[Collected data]
******
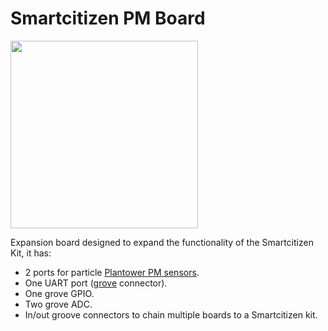 # Smartcitizen PM Board

<img src="https://i.imgur.com/h6PsfX2.jpg" width="300">

Expansion board designed to expand the functionality of the Smartcitizen Kit, it has:

* 2 ports for particle [Plantower PM sensors](http://www.plantower.com/en/list/?118_1.html).
* One UART port ([grove](http://wiki.seeed.cc/Grove_System/) connector).
* One grove GPIO.
* Two grove ADC.
* In/out groove connectors to chain multiple boards to a Smartcitizen kit.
******
Return the preceding entries exactly, each word as given, but leave out any picture.

 # Smartcitizen PM Board

<img src="https://i.imgur.com/h6PsfX2.jpg" width="300">

Expansion board designed to expand the functionality of the Smartcitizen Kit, it has:

* 2 ports for particle [Plantower PM sensors](http://www.plantower.com/en/list/?118_1.html).
* One UART port ([grove](http://wiki.seeed.cc/Grove_System/) connector).
* One grove GPIO.
* Two grove ADC.
* In/out groove connectors to chain multiple boards to a Smartcitizen kit.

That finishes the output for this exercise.